In order to calculate the amount of manganese dioxide needed to produce 355 mL of chlorine gas, the Ideal Gas Law must be used. The Ideal Gas Law states that the volume of a gas is equal to the number of moles of the gas multiplied by the ideal gas constant, R, divided by the pressure of the gas. The equation is as follows:

V = nR/P

In this case, V is equal to 355 mL, n is equal to the moles of chlorine gas produced, R is equal to 0.0821 L atm/molK and P is equal to 785 Torr. Therefore, the equation becomes:

355 mL = n(0.0821 L atm/molK)/785 Torr

By solving for n, the moles of chlorine gas produced can be determined.

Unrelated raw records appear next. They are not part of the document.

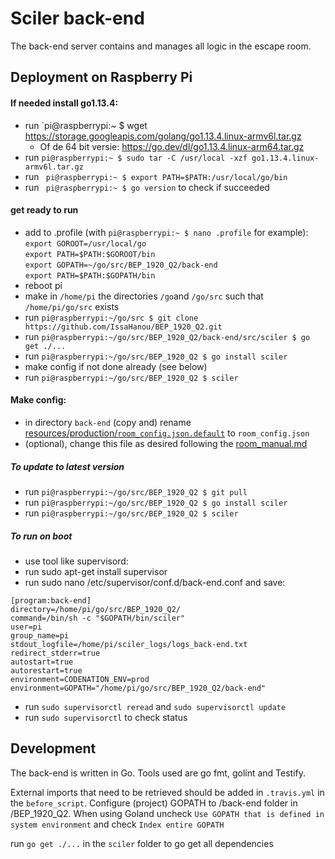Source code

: # Sciler back-end
The back-end server contains and manages all logic in the escape room.

## Deployment on Raspberry Pi

#### If needed install go1.13.4:
- run  `pi@raspberrypi:~ $ wget https://storage.googleapis.com/golang/go1.13.4.linux-armv6l.tar.gz
  - Of de 64 bit versie: https://go.dev/dl/go1.13.4.linux-arm64.tar.gz
- run  `pi@raspberrypi:~ $ sudo tar -C /usr/local -xzf go1.13.4.linux-armv6l.tar.gz`
- run ` pi@raspberrypi:~ $ export PATH=$PATH:/usr/local/go/bin` 
- run ` pi@raspberrypi:~ $ go version` to check if succeeded 

#### get ready to run
- add to .profile (with `pi@raspberrypi:~ $ nano .profile` for example): \
`export GOROOT=/usr/local/go` \
`export PATH=$PATH:$GOROOT/bin`\
`export GOPATH=~/go/src/BEP_1920_Q2/back-end`\
`export PATH=$PATH:$GOPATH/bin`
- reboot pi
- make in `/home/pi` the directories `/go`and `/go/src` such that `/home/pi/go/src` exists
- run `pi@raspberrypi:~/go/src $ git clone https://github.com/IssaHanou/BEP_1920_Q2.git`
- run `pi@raspberrypi:~/go/src/BEP_1920_Q2/back-end/src/sciler $ go get ./...`
- run `pi@raspberrypi:~/go/src/BEP_1920_Q2 $ go install sciler`
- make config if not done already (see below)
- run `pi@raspberrypi:~/go/src/BEP_1920_Q2 $ sciler`

#### Make config:
- in directory `back-end` (copy and) rename [resources/production/`room_config.json.default`](resources/production/room_config.json.default) to `room_config.json`
- (optional), change this file as desired following the [room_manual.md](resources/manuals/room_manual.md)


##### To update to latest version
- run `pi@raspberrypi:~/go/src/BEP_1920_Q2 $ git pull`
- run `pi@raspberrypi:~/go/src/BEP_1920_Q2 $ go install sciler`
- run `pi@raspberrypi:~/go/src/BEP_1920_Q2 $ sciler`

##### To run on boot
- use tool like supervisord:
- run sudo apt-get install supervisor
- run sudo nano /etc/supervisor/conf.d/back-end.conf and save:
```
[program:back-end]
directory=/home/pi/go/src/BEP_1920_Q2/
command=/bin/sh -c "$GOPATH/bin/sciler"
user=pi
group_name=pi
stdout_logfile=/home/pi/sciler_logs/logs_back-end.txt
redirect_stderr=true
autostart=true
autorestart=true
environment=CODENATION_ENV=prod
environment=GOPATH="/home/pi/go/src/BEP_1920_Q2/back-end"
```
- run `sudo supervisorctl reread` and `sudo supervisorctl update`
- run `sudo supervisorctl` to check status

## Development
The back-end is written in Go. Tools used are go fmt, golint and Testify. 

External imports that need to be retrieved should be added in `.travis.yml` in the `before_script`.
Configure (project) GOPATH to /back-end folder in /BEP_1920_Q2.
When using Goland uncheck `Use GOPATH that is defined in system environment` and check `Index entire GOPATH`

run `go get ./...` in the `sciler` folder to go get all dependencies

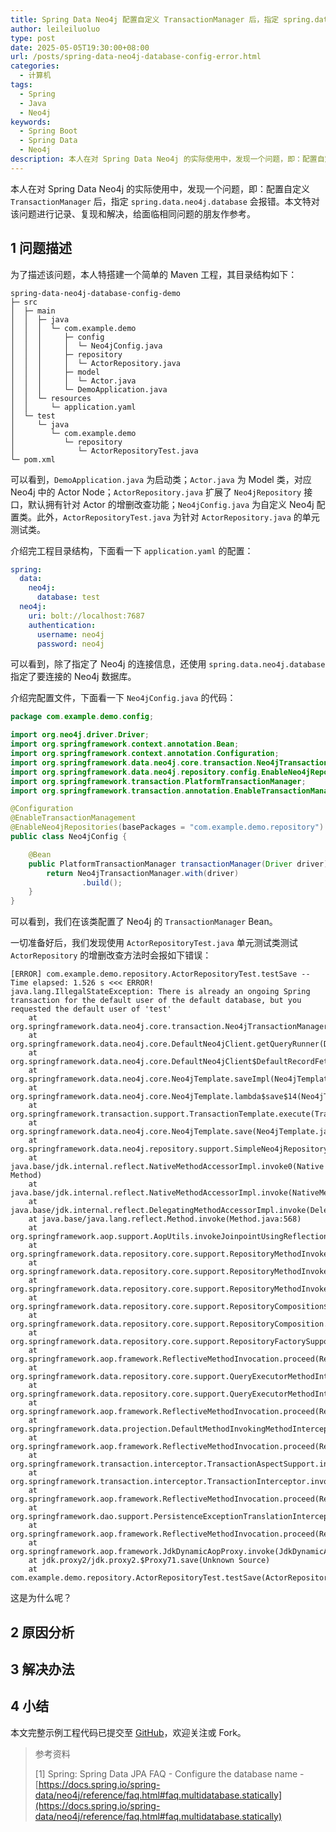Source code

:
 ```yaml
---
title: Spring Data Neo4j 配置自定义 TransactionManager 后，指定 spring.data.neo4j.database 会报错
author: leileiluoluo
type: post
date: 2025-05-05T19:30:00+08:00
url: /posts/spring-data-neo4j-database-config-error.html
categories:
  - 计算机
tags:
  - Spring
  - Java
  - Neo4j
keywords:
  - Spring Boot
  - Spring Data
  - Neo4j
description: 本人在对 Spring Data Neo4j 的实际使用中，发现一个问题，即：配置自定义 TransactionManager 后，指定 spring.data.neo4j.database 会报错。本文特对该问题进行记录、复现和解决，给面临相同问题的朋友作参考。
---
```


本人在对 Spring Data Neo4j 的实际使用中，发现一个问题，即：配置自定义 `TransactionManager` 后，指定 `spring.data.neo4j.database` 会报错。本文特对该问题进行记录、复现和解决，给面临相同问题的朋友作参考。

## 1 问题描述

为了描述该问题，本人特搭建一个简单的 Maven 工程，其目录结构如下：

```text
spring-data-neo4j-database-config-demo
├─ src
│  ├─ main
│  │  ├─ java
│  │  │  └─ com.example.demo
│  │  │     ├─ config
│  │  │     │  └─ Neo4jConfig.java
│  │  │     ├─ repository
│  │  │     │  └─ ActorRepository.java
│  │  │     ├─ model
│  │  │     │  └─ Actor.java
│  │  │     └─ DemoApplication.java
│  │  └─ resources
│  │     └─ application.yaml
│  └─ test
│     └─ java
│        └─ com.example.demo
│           └─ repository
│              └─ ActorRepositoryTest.java
└─ pom.xml
```

可以看到，`DemoApplication.java` 为启动类；`Actor.java` 为 Model 类，对应 Neo4j 中的 Actor Node；`ActorRepository.java` 扩展了 `Neo4jRepository` 接口，默认拥有针对 Actor 的增删改查功能；`Neo4jConfig.java` 为自定义 Neo4j 配置类。此外，`ActorRepositoryTest.java` 为针对 `ActorRepository.java` 的单元测试类。

介绍完工程目录结构，下面看一下 `application.yaml` 的配置：

```yaml
spring:
  data:
    neo4j:
      database: test
  neo4j:
    uri: bolt://localhost:7687
    authentication:
      username: neo4j
      password: neo4j
```

可以看到，除了指定了 Neo4j 的连接信息，还使用 `spring.data.neo4j.database` 指定了要连接的 Neo4j 数据库。

介绍完配置文件，下面看一下 `Neo4jConfig.java` 的代码：

```java
package com.example.demo.config;

import org.neo4j.driver.Driver;
import org.springframework.context.annotation.Bean;
import org.springframework.context.annotation.Configuration;
import org.springframework.data.neo4j.core.transaction.Neo4jTransactionManager;
import org.springframework.data.neo4j.repository.config.EnableNeo4jRepositories;
import org.springframework.transaction.PlatformTransactionManager;
import org.springframework.transaction.annotation.EnableTransactionManagement;

@Configuration
@EnableTransactionManagement
@EnableNeo4jRepositories(basePackages = "com.example.demo.repository")
public class Neo4jConfig {

    @Bean
    public PlatformTransactionManager transactionManager(Driver driver) {
        return Neo4jTransactionManager.with(driver)
                .build();
    }
}
```

可以看到，我们在该类配置了 Neo4j 的 `TransactionManager` Bean。

一切准备好后，我们发现使用 `ActorRepositoryTest.java` 单元测试类测试 `ActorRepository` 的增删改查方法时会报如下错误：

```text
[ERROR] com.example.demo.repository.ActorRepositoryTest.testSave -- Time elapsed: 1.526 s <<< ERROR!
java.lang.IllegalStateException: There is already an ongoing Spring transaction for the default user of the default database, but you requested the default user of 'test'
	at org.springframework.data.neo4j.core.transaction.Neo4jTransactionManager.retrieveTransaction(Neo4jTransactionManager.java:244)
	at org.springframework.data.neo4j.core.DefaultNeo4jClient.getQueryRunner(DefaultNeo4jClient.java:89)
	at org.springframework.data.neo4j.core.DefaultNeo4jClient$DefaultRecordFetchSpec.one(DefaultNeo4jClient.java:442)
	at org.springframework.data.neo4j.core.Neo4jTemplate.saveImpl(Neo4jTemplate.java:456)
	at org.springframework.data.neo4j.core.Neo4jTemplate.lambda$save$14(Neo4jTemplate.java:382)
	at org.springframework.transaction.support.TransactionTemplate.execute(TransactionTemplate.java:140)
	at org.springframework.data.neo4j.core.Neo4jTemplate.save(Neo4jTemplate.java:382)
	at org.springframework.data.neo4j.repository.support.SimpleNeo4jRepository.save(SimpleNeo4jRepository.java:120)
	at java.base/jdk.internal.reflect.NativeMethodAccessorImpl.invoke0(Native Method)
	at java.base/jdk.internal.reflect.NativeMethodAccessorImpl.invoke(NativeMethodAccessorImpl.java:77)
	at java.base/jdk.internal.reflect.DelegatingMethodAccessorImpl.invoke(DelegatingMethodAccessorImpl.java:43)
	at java.base/java.lang.reflect.Method.invoke(Method.java:568)
	at org.springframework.aop.support.AopUtils.invokeJoinpointUsingReflection(AopUtils.java:359)
	at org.springframework.data.repository.core.support.RepositoryMethodInvoker$RepositoryFragmentMethodInvoker.lambda$new$0(RepositoryMethodInvoker.java:277)
	at org.springframework.data.repository.core.support.RepositoryMethodInvoker.doInvoke(RepositoryMethodInvoker.java:170)
	at org.springframework.data.repository.core.support.RepositoryMethodInvoker.invoke(RepositoryMethodInvoker.java:158)
	at org.springframework.data.repository.core.support.RepositoryComposition$RepositoryFragments.invoke(RepositoryComposition.java:515)
	at org.springframework.data.repository.core.support.RepositoryComposition.invoke(RepositoryComposition.java:284)
	at org.springframework.data.repository.core.support.RepositoryFactorySupport$ImplementationMethodExecutionInterceptor.invoke(RepositoryFactorySupport.java:731)
	at org.springframework.aop.framework.ReflectiveMethodInvocation.proceed(ReflectiveMethodInvocation.java:184)
	at org.springframework.data.repository.core.support.QueryExecutorMethodInterceptor.doInvoke(QueryExecutorMethodInterceptor.java:174)
	at org.springframework.data.repository.core.support.QueryExecutorMethodInterceptor.invoke(QueryExecutorMethodInterceptor.java:149)
	at org.springframework.aop.framework.ReflectiveMethodInvocation.proceed(ReflectiveMethodInvocation.java:184)
	at org.springframework.data.projection.DefaultMethodInvokingMethodInterceptor.invoke(DefaultMethodInvokingMethodInterceptor.java:69)
	at org.springframework.aop.framework.ReflectiveMethodInvocation.proceed(ReflectiveMethodInvocation.java:184)
	at org.springframework.transaction.interceptor.TransactionAspectSupport.invokeWithinTransaction(TransactionAspectSupport.java:380)
	at org.springframework.transaction.interceptor.TransactionInterceptor.invoke(TransactionInterceptor.java:119)
	at org.springframework.aop.framework.ReflectiveMethodInvocation.proceed(ReflectiveMethodInvocation.java:184)
	at org.springframework.dao.support.PersistenceExceptionTranslationInterceptor.invoke(PersistenceExceptionTranslationInterceptor.java:138)
	at org.springframework.aop.framework.ReflectiveMethodInvocation.proceed(ReflectiveMethodInvocation.java:184)
	at org.springframework.aop.framework.JdkDynamicAopProxy.invoke(JdkDynamicAopProxy.java:223)
	at jdk.proxy2/jdk.proxy2.$Proxy71.save(Unknown Source)
	at com.example.demo.repository.ActorRepositoryTest.testSave(ActorRepositoryTest.java:21)
```

这是为什么呢？

## 2 原因分析

## 3 解决办法

## 4 小结

本文完整示例工程代码已提交至 [GitHub](https://github.com/leileiluoluo/java-exercises/tree/main/spring-data-neo4j-database-config-demo)，欢迎关注或 Fork。

> 参考资料
>
> [1] Spring: Spring Data JPA FAQ - Configure the database name - [https://docs.spring.io/spring-data/neo4j/reference/faq.html#faq.multidatabase.statically](https://docs.spring.io/spring-data/neo4j/reference/faq.html#faq.multidatabase.statically)
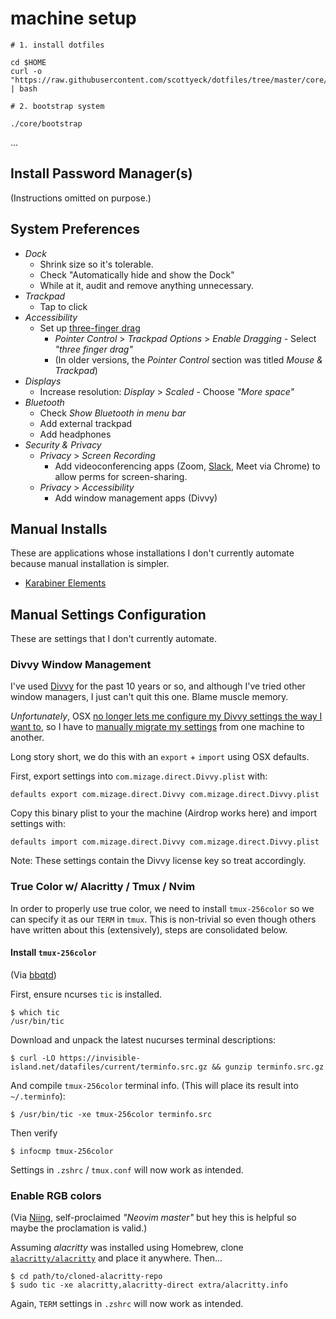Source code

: # machine setup

```
# 1. install dotfiles

cd $HOME
curl -o "https://raw.githubusercontent.com/scottyeck/dotfiles/tree/master/core/install" | bash

# 2. bootstrap system

./core/bootstrap

```
…

## Install Password Manager(s)

(Instructions omitted on purpose.)

## System Preferences

- _Dock_
  - Shrink size so it's tolerable.
  - Check "Automatically hide and show the Dock"
  - While at it, audit and remove anything unnecessary.
- _Trackpad_
  - Tap to click
- _Accessibility_
  - Set up [three-finger drag](https://www.makeuseof.com/tag/three-finger-drag-mac/)
    - _Pointer Control_ > _Trackpad Options_ > _Enable Dragging_ - Select _"three finger drag"_
    - (In older versions, the _Pointer Control_ section was titled _Mouse & Trackpad_)
- _Displays_
  - Increase resolution: _Display_ > _Scaled_ - Choose _"More space"_
- _Bluetooth_
  - Check _Show Bluetooth in menu bar_
  - Add external trackpad
  - Add headphones
- _Security & Privacy_
  - _Privacy_ > _Screen Recording_
    - Add videoconferencing apps (Zoom, [Slack](https://slack.com/downloads/instructions/mac), Meet via Chrome) to allow perms for screen-sharing.
  - _Privacy_ > _Accessibility_
    - Add window management apps (Divvy)

## Manual Installs

These are applications whose installations I don't currently automate because manual installation is simpler.

* [Karabiner Elements](https://karabiner-elements.pqrs.org/docs/getting-started/installation/)

## Manual Settings Configuration

These are settings that I don't currently automate.

### Divvy Window Management

I've used [Divvy](https://mizage.com/windivvy/) for the past 10 years or so, and although I've tried other window managers, I just can't quit this one. Blame muscle memory.

_Unfortunately_, OSX [no longer lets me configure my Divvy settings the way I want to](https://apple.stackexchange.com/a/430456), so I have to [manually migrate my settings](https://andrew.hawker.io/dailies/2021/03/01/migrate-divvy-configuration/) from one machine to another.

Long story short, we do this with an `export` + `import` using OSX defaults.

First, export settings into `com.mizage.direct.Divvy.plist` with:

```
defaults export com.mizage.direct.Divvy com.mizage.direct.Divvy.plist
```

Copy this binary plist to your the machine (Airdrop works here) and import settings with:

```
defaults import com.mizage.direct.Divvy com.mizage.direct.Divvy.plist
```

Note: These settings contain the Divvy license key so treat accordingly.

### True Color w/ Alacritty / Tmux / Nvim

In order to properly use true color, we need to install `tmux-256color` so we can specify it as our `TERM` in `tmux`. This is non-trivial so even though others have written about this (extensively), steps are consolidated below.

#### Install `tmux-256color`

(Via [bbqtd](https://gist.github.com/bbqtd/a4ac060d6f6b9ea6fe3aabe735aa9d95#the-right-way))

First, ensure ncurses `tic` is installed.

```
$ which tic
/usr/bin/tic
```

Download and unpack the latest nucurses terminal descriptions:

```
$ curl -LO https://invisible-island.net/datafiles/current/terminfo.src.gz && gunzip terminfo.src.gz
```

And compile `tmux-256color` terminal info. (This will place its result into `~/.terminfo`):

```
$ /usr/bin/tic -xe tmux-256color terminfo.src
```

Then verify

```
$ infocmp tmux-256color
```

Settings in `.zshrc` / `tmux.conf` will now work as intended.

### Enable RGB colors

(Via [Niing](https://unix.stackexchange.com/a/678901), self-proclaimed _"Neovim master"_ but hey this is helpful so maybe the proclamation is valid.)

Assuming _alacritty_ was installed using Homebrew, clone [`alacritty/alacritty`](https://github.com/alacritty/alacritty) and place it anywhere. Then...

```
$ cd path/to/cloned-alacritty-repo
$ sudo tic -xe alacritty,alacritty-direct extra/alacritty.info
```

Again, `TERM` settings in `.zshrc` will now work as intended.

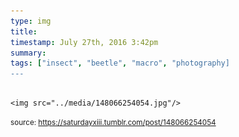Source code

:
 ```yaml
---
type: img
title: 
timestamp: July 27th, 2016 3:42pm
summary: 
tags: ["insect", "beetle", "macro", "photography]
---
```


                
                
                
                                                                                        <img src="../media/148066254054.jpg"/>
                                                                                
                
                
                
                
                                
<small>source: https://saturdayxiii.tumblr.com/post/148066254054</small>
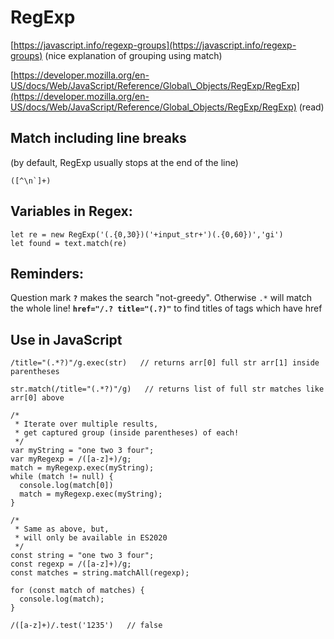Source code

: # RegExp

[https://javascript.info/regexp-groups](https://javascript.info/regexp-groups) \(nice explanation of grouping using match\)

[https://developer.mozilla.org/en-US/docs/Web/JavaScript/Reference/Global\_Objects/RegExp/RegExp](https://developer.mozilla.org/en-US/docs/Web/JavaScript/Reference/Global_Objects/RegExp/RegExp) \(read\)

## Match including line breaks

\(by default, RegExp usually stops at the end of the line\)

```text
([^\n`]+)
```



## Variables in Regex:

```text
let re = new RegExp('(.{0,30})('+input_str+')(.{0,60})','gi')
let found = text.match(re)
```

## Reminders:

Question mark **`?`** makes the search "not-greedy". Otherwise `.*` will match the whole line! **`href="/.? title="(.?)"`**  to find titles of tags which have href

## Use in JavaScript

```text
/title="(.*?)"/g.exec(str)   // returns arr[0] full str arr[1] inside parentheses
```

```text
str.match(/title="(.*?)"/g)   // returns list of full str matches like arr[0] above
```

```text
/*
 * Iterate over multiple results,
 * get captured group (inside parentheses) of each!
 */
var myString = "one two 3 four";
var myRegexp = /([a-z]+)/g;
match = myRegexp.exec(myString);
while (match != null) {
  console.log(match[0])
  match = myRegexp.exec(myString);
}
```

```text
/*
 * Same as above, but,
 * will only be available in ES2020
 */
const string = "one two 3 four";
const regexp = /([a-z]+)/g;
const matches = string.matchAll(regexp);

for (const match of matches) {
  console.log(match);
}
```

```text
/([a-z]+)/.test('1235')   // false
```


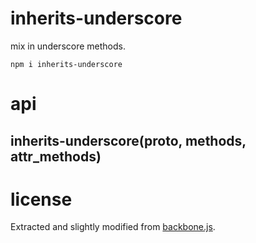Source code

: # inherits-underscore

mix in underscore methods. 

```
npm i inherits-underscore
```

# api

## inherits-underscore(proto, methods, attr_methods)

# license

Extracted and slightly modified from [backbone.js](https://github.com/jashkenas/backbone).
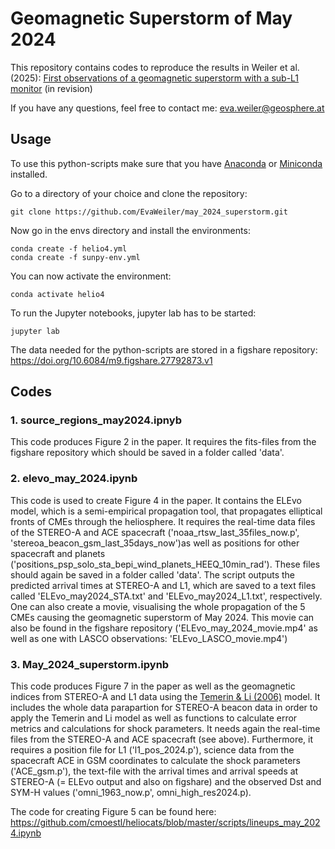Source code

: # Geomagnetic Superstorm of May 2024

This repository contains codes to reproduce the results in Weiler et al. (2025): [First observations of a geomagnetic superstorm with a sub-L1 monitor](https://arxiv.org/abs/2411.12490) (in revision)

If you have any questions, feel free to contact me: eva.weiler@geosphere.at

## Usage

To use this python-scripts make sure that you have [Anaconda](https://docs.anaconda.com/anaconda/install/) or [Miniconda](https://docs.anaconda.com/miniconda/install/) installed.

Go to a directory of your choice and clone the repository:
```
git clone https://github.com/EvaWeiler/may_2024_superstorm.git
```

Now go in the envs directory and install the environments: 
```
conda create -f helio4.yml
conda create -f sunpy-env.yml
```

You can now activate the environment: 
```
conda activate helio4
```

To run the Jupyter notebooks, jupyter lab has to be started:
```
jupyter lab
```

The data needed for the python-scripts are stored in a figshare repository: https://doi.org/10.6084/m9.figshare.27792873.v1 

## Codes
### 1. source_regions_may2024.ipnyb
This code produces Figure 2 in the paper. It requires the fits-files from the figshare repository which should be saved in a folder called 'data'.

### 2. elevo_may_2024.ipynb
This code is used to create Figure 4 in the paper. It contains the ELEvo model, which is a semi-empirical propagation tool, that propagates elliptical fronts of CMEs through the heliosphere. It requires the real-time data files of the STEREO-A and ACE spacecraft ('noaa_rtsw_last_35files_now.p', 'stereoa_beacon_gsm_last_35days_now')as well as positions for other spacecraft and planets ('positions_psp_solo_sta_bepi_wind_planets_HEEQ_10min_rad'). These files should again be saved in a folder called 'data'.
The script outputs the predicted arrival times at STEREO-A and L1, which are saved to a text files called 'ELEvo_may2024_STA.txt' and 'ELEvo_may2024_L1.txt', respectively.
One can also create a movie, visualising the whole propagation of the 5 CMEs causing the geomagnetic superstorm of May 2024. This movie can also be found in the figshare repository ('ELEvo_may_2024_movie.mp4' as well as one with LASCO observations: 'ELEvo_LASCO_movie.mp4') 

### 3. May_2024_superstorm.ipynb
This code produces Figure 7 in the paper as well as the geomagnetic indices from STEREO-A and L1 data using the [Temerin & Li (2006)](https://doi.org/10.1029/2005JA011257) model. It includes the whole data parapartion for STEREO-A beacon data in order to apply the Temerin and Li model as well as functions to calculate error metrics and calculations for shock parameters.
It needs again the real-time files from the STEREO-A and ACE spacecraft (see above). Furthermore, it requires a position file for L1 ('l1_pos_2024.p'), science data from the spacecraft ACE in GSM coordinates to calculate the shock parameters ('ACE_gsm.p'), the text-file with the arrival times and arrival speeds at STEREO-A (= ELEvo output and also on figshare) and the observed Dst and SYM-H values ('omni_1963_now.p', omni_high_res2024.p). 

The code for creating Figure 5 can be found here: https://github.com/cmoestl/heliocats/blob/master/scripts/lineups_may_2024.ipynb





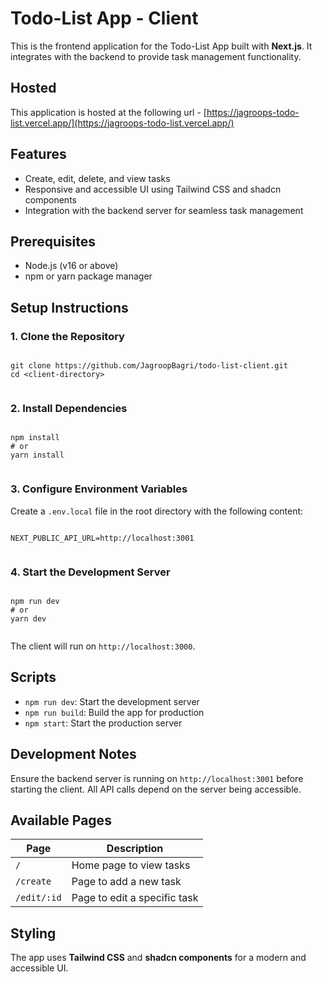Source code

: # Todo-List App - Client

This is the frontend application for the Todo-List App built with **Next.js**. It integrates with the backend to provide task management functionality.

## Hosted 
This application is hosted at the following url - [https://jagroops-todo-list.vercel.app/](https://jagroops-todo-list.vercel.app/)

## Features

*   Create, edit, delete, and view tasks
*   Responsive and accessible UI using Tailwind CSS and shadcn components
*   Integration with the backend server for seamless task management

## Prerequisites

*   Node.js (v16 or above)
*   npm or yarn package manager

## Setup Instructions

### 1\. Clone the Repository

```

git clone https://github.com/JagroopBagri/todo-list-client.git
cd <client-directory>
  
```

### 2\. Install Dependencies

```

npm install
# or
yarn install
  
```

### 3\. Configure Environment Variables

Create a `.env.local` file in the root directory with the following content:

```

NEXT_PUBLIC_API_URL=http://localhost:3001
  
```

### 4\. Start the Development Server

```

npm run dev
# or
yarn dev
  
```

The client will run on `http://localhost:3000`.

## Scripts

*   `npm run dev`: Start the development server
*   `npm run build`: Build the app for production
*   `npm start`: Start the production server

## Development Notes

Ensure the backend server is running on `http://localhost:3001` before starting the client. All API calls depend on the server being accessible.

## Available Pages

| Page | Description |
| --- | --- |
| `/` | Home page to view tasks |
| `/create` | Page to add a new task |
| `/edit/:id` | Page to edit a specific task |

## Styling

The app uses **Tailwind CSS** and **shadcn components** for a modern and accessible UI.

n = 355 mL / (0.0821 L atm/molK / 785 Torr) = 0.0045 mol

Calculation of the Amount of MnO2 Needed to Produce 0.0045 mol of Cl2

Now that the moles of chlorine gas produced are known, the amount of manganese dioxide needed to produce 0.0045 mol of chlorine gas can be determined. The equation for the reaction of manganese dioxide and hydrochloric acid is as follows:

MnO₂(s) + 4HCl(aq) → MnCl₂(aq) + 2H₂O(l) + Cl₂(g).

To produce 0.0045 mol of chlorine gas, 4 times the amount of moles of hydrochloric acid, or 0.018 mol HCl, must be used. The equation becomes:

MnO₂(s) + 0.018 mol HCl(aq) → MnCl₂(aq) + 2H₂O(l) + 0.0045 mol Cl₂(g).

The equation can be solved for MnO₂(s) by dividing both sides of the equation by 0.018 mol HCl(aq).

MnO₂(s) = 0.0045 mol Cl₂(g) / 0.018 mol HCl(aq)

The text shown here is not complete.